During the current financial climate, a lot of people and businesses are feeling the squeeze on their income, and care homes are no exception. With rising energy prices and inflation, care homes are under more and more pressure to continue providing their services to those that need them, while still paying their staffing costs, utility bills and other essential outgoings.
The COVID-19 pandemic introduced a large number of unforeseen costs, which included the increased need for PPE, testing and staffing costs due to positive test results or quarantining. While financial support was put in place for some time, this has now been stopped, and despite the lower number of cases, there is still some need for these in the interests of preparedness and vigilance.
Staffing has been an issue since Brexit, with many staff not being able to work in the UK any more as a result of visa implications, or because some decided to return to their home country. Rises in national insurance contributions and national minimum wage have also added extra costs, with the rises in funding not being proportionate, leaving a shortfall. In some cases, lack of available staff has resulted in homes finding it necessary to rely on agencies for support, though this also has a financial implication due to higher costs.
Energy costs continue to be the subject of much scrutiny, with almost everyone finding their bills increasing by a large percentage. While there are support schemes in place for domestic customers, care homes do not have any similar support, meaning that bills could rise by 50% or more. Food and equipment costs have also increased in the last few years, with food costs rising by as much as 20%, and equipment by 25%, putting further strain on what are already strained finances.

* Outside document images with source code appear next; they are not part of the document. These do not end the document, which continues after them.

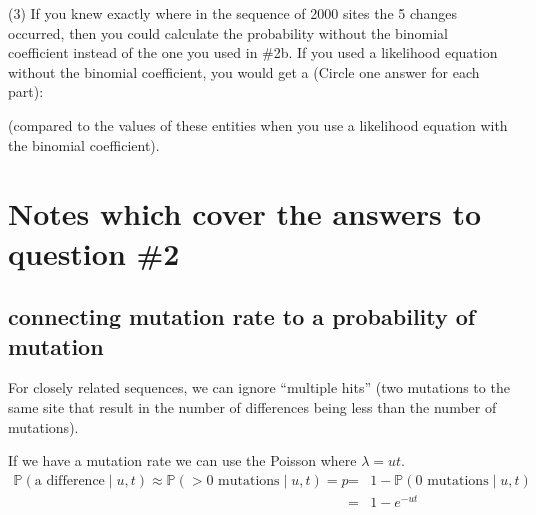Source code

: \documentclass[11pt]{article}
\renewcommand{\Pr}{\mathbb{P}}
\begin{document}
(3) If you knew exactly where in the sequence of 2000 sites the 5 changes occurred, then
you could calculate the probability without the binomial coefficient instead of the one
you used in \#2b.
If you used a likelihood equation without the binomial coefficient, you would get a 
(Circle one answer for each part):
(compared to the values of these entities when you use a likelihood equation with the 
binomial coefficient).

\section*{Notes which cover the answers to question \#2}

\subsection*{connecting mutation rate to a probability of mutation}
For closely related sequences, we can ignore ``multiple hits'' (two mutations to the same
site that result in the number of differences being less than the number of mutations).

If we have a mutation rate we can use the Poisson where $\lambda = ut$.
\begin{eqnarray*}
    \Pr(\mbox{a difference} \mid u, t) \approx \Pr(>0 \mbox{ mutations} \mid u, t) = p
    & = & 1 - \Pr(0 \mbox{ mutations} \mid u, t) \\
    & = & 1 - e^{- ut}
\end{eqnarray*}
\end{document}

Budgeting for care homes can also be a tricky endeavor, as unlike other businesses who budget according to periods, financial years and such like, they cannot easily do so due to the ebb and flow of residents under their care, which can be very difficult to predict. There is no defined endpoint that a budget can cover, and care homes are also a 24 hour a day, 7 days a week business, meaning their costs will naturally be higher than most who are open during ‘normal’ business hours.
While fee increases are never ideal, most care homes will be applying higher level increases in order to try and combat these issues. We spend a lot of time calculating these increases to ensure that they are as fair as possible, and that we can continue to provide the highest levels of care that our residents both require and deserve.